WORK INSTRUCTION:
Would you please restate every record exactly as written?

DATA FOR PROCESSING:
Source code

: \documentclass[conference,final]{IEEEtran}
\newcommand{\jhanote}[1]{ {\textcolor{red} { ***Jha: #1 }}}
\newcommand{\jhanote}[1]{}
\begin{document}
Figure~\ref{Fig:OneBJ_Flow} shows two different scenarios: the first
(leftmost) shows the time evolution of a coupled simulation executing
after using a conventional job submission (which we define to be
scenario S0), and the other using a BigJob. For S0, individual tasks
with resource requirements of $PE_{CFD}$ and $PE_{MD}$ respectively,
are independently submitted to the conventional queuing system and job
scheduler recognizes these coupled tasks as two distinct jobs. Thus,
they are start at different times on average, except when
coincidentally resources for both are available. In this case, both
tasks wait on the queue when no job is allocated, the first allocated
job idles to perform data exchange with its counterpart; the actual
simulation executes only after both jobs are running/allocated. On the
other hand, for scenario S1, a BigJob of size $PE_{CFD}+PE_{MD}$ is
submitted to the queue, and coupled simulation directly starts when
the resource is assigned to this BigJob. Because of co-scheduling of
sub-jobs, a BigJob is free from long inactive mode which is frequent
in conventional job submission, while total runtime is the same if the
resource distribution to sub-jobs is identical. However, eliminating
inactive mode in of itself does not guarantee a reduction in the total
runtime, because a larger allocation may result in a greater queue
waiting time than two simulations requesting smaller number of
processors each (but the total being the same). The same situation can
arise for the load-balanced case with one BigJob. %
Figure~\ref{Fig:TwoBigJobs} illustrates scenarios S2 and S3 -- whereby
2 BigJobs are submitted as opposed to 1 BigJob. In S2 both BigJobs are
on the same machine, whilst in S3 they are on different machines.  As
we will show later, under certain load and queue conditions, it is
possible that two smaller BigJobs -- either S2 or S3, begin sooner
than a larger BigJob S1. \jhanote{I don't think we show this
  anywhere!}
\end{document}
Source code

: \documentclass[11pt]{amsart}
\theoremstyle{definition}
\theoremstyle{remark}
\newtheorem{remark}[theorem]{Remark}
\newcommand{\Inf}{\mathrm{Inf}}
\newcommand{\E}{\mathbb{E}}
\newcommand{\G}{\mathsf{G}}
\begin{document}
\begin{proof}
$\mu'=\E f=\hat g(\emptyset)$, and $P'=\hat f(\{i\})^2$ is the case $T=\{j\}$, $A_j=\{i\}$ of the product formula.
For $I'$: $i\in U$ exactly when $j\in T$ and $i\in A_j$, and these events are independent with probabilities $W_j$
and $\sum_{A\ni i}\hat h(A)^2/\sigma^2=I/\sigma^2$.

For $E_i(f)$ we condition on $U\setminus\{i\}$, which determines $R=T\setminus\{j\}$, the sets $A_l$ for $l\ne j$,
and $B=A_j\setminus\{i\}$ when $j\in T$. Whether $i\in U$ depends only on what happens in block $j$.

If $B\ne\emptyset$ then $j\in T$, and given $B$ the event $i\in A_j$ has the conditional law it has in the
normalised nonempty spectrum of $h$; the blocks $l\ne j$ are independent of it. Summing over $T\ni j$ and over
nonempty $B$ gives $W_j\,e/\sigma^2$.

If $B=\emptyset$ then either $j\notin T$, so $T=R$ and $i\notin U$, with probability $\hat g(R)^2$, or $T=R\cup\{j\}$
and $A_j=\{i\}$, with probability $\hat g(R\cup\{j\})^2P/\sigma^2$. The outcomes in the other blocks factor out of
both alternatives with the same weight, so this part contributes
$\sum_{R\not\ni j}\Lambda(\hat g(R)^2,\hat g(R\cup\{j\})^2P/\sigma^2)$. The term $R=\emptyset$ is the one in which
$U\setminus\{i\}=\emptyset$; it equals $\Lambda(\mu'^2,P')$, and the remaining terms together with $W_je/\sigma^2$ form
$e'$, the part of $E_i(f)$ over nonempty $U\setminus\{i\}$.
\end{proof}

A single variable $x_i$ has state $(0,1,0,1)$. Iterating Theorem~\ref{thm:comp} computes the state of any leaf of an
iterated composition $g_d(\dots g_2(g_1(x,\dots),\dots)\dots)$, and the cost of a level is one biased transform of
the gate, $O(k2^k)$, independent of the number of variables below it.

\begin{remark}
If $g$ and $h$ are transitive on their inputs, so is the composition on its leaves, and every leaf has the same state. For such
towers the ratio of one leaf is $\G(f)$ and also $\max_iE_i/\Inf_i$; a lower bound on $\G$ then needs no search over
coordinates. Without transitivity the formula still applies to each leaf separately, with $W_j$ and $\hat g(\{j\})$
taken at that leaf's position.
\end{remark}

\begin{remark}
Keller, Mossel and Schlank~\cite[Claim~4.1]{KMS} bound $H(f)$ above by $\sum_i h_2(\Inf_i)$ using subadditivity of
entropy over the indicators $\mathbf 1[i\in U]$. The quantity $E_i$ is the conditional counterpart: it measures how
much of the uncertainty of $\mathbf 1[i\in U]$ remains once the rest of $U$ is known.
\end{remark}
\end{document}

ANSWER TO THIS TASK:
Source code

: \documentclass[conference,final]{IEEEtran}
\newcommand{\jhanote}[1]{ {\textcolor{red} { ***Jha: #1 }}}
\newcommand{\jhanote}[1]{}
\begin{document}
Figure~\ref{Fig:OneBJ_Flow} shows two different scenarios: the first
(leftmost) shows the time evolution of a coupled simulation executing
after using a conventional job submission (which we define to be
scenario S0), and the other using a BigJob. For S0, individual tasks
with resource requirements of $PE_{CFD}$ and $PE_{MD}$ respectively,
are independently submitted to the conventional queuing system and job
scheduler recognizes these coupled tasks as two distinct jobs. Thus,
they are start at different times on average, except when
coincidentally resources for both are available. In this case, both
tasks wait on the queue when no job is allocated, the first allocated
job idles to perform data exchange with its counterpart; the actual
simulation executes only after both jobs are running/allocated. On the
other hand, for scenario S1, a BigJob of size $PE_{CFD}+PE_{MD}$ is
submitted to the queue, and coupled simulation directly starts when
the resource is assigned to this BigJob. Because of co-scheduling of
sub-jobs, a BigJob is free from long inactive mode which is frequent
in conventional job submission, while total runtime is the same if the
resource distribution to sub-jobs is identical. However, eliminating
inactive mode in of itself does not guarantee a reduction in the total
runtime, because a larger allocation may result in a greater queue
waiting time than two simulations requesting smaller number of
processors each (but the total being the same). The same situation can
arise for the load-balanced case with one BigJob. %
Figure~\ref{Fig:TwoBigJobs} illustrates scenarios S2 and S3 -- whereby
2 BigJobs are submitted as opposed to 1 BigJob. In S2 both BigJobs are
on the same machine, whilst in S3 they are on different machines.  As
we will show later, under certain load and queue conditions, it is
possible that two smaller BigJobs -- either S2 or S3, begin sooner
than a larger BigJob S1. \jhanote{I don't think we show this
  anywhere!}
\end{document}
Source code

: \documentclass[11pt]{amsart}
\theoremstyle{definition}
\theoremstyle{remark}
\newtheorem{remark}[theorem]{Remark}
\newcommand{\Inf}{\mathrm{Inf}}
\newcommand{\E}{\mathbb{E}}
\newcommand{\G}{\mathsf{G}}
\begin{document}
\begin{proof}
$\mu'=\E f=\hat g(\emptyset)$, and $P'=\hat f(\{i\})^2$ is the case $T=\{j\}$, $A_j=\{i\}$ of the product formula.
For $I'$: $i\in U$ exactly when $j\in T$ and $i\in A_j$, and these events are independent with probabilities $W_j$
and $\sum_{A\ni i}\hat h(A)^2/\sigma^2=I/\sigma^2$.

For $E_i(f)$ we condition on $U\setminus\{i\}$, which determines $R=T\setminus\{j\}$, the sets $A_l$ for $l\ne j$,
and $B=A_j\setminus\{i\}$ when $j\in T$. Whether $i\in U$ depends only on what happens in block $j$.

If $B\ne\emptyset$ then $j\in T$, and given $B$ the event $i\in A_j$ has the conditional law it has in the
normalised nonempty spectrum of $h$; the blocks $l\ne j$ are independent of it. Summing over $T\ni j$ and over
nonempty $B$ gives $W_j\,e/\sigma^2$.

If $B=\emptyset$ then either $j\notin T$, so $T=R$ and $i\notin U$, with probability $\hat g(R)^2$, or $T=R\cup\{j\}$
and $A_j=\{i\}$, with probability $\hat g(R\cup\{j\})^2P/\sigma^2$. The outcomes in the other blocks factor out of
both alternatives with the same weight, so this part contributes
$\sum_{R\not\ni j}\Lambda(\hat g(R)^2,\hat g(R\cup\{j\})^2P/\sigma^2)$. The term $R=\emptyset$ is the one in which
$U\setminus\{i\}=\emptyset$; it equals $\Lambda(\mu'^2,P')$, and the remaining terms together with $W_je/\sigma^2$ form
$e'$, the part of $E_i(f)$ over nonempty $U\setminus\{i\}$.
\end{proof}

A single variable $x_i$ has state $(0,1,0,1)$. Iterating Theorem~\ref{thm:comp} computes the state of any leaf of an
iterated composition $g_d(\dots g_2(g_1(x,\dots),\dots)\dots)$, and the cost of a level is one biased transform of
the gate, $O(k2^k)$, independent of the number of variables below it.

\begin{remark}
If $g$ and $h$ are transitive on their inputs, so is the composition on its leaves, and every leaf has the same state. For such
towers the ratio of one leaf is $\G(f)$ and also $\max_iE_i/\Inf_i$; a lower bound on $\G$ then needs no search over
coordinates. Without transitivity the formula still applies to each leaf separately, with $W_j$ and $\hat g(\{j\})$
taken at that leaf's position.
\end{remark}

\begin{remark}
Keller, Mossel and Schlank~\cite[Claim~4.1]{KMS} bound $H(f)$ above by $\sum_i h_2(\Inf_i)$ using subadditivity of
entropy over the indicators $\mathbf 1[i\in U]$. The quantity $E_i$ is the conditional counterpart: it measures how
much of the uncertainty of $\mathbf 1[i\in U]$ remains once the rest of $U$ is known.
\end{remark}
\end{document}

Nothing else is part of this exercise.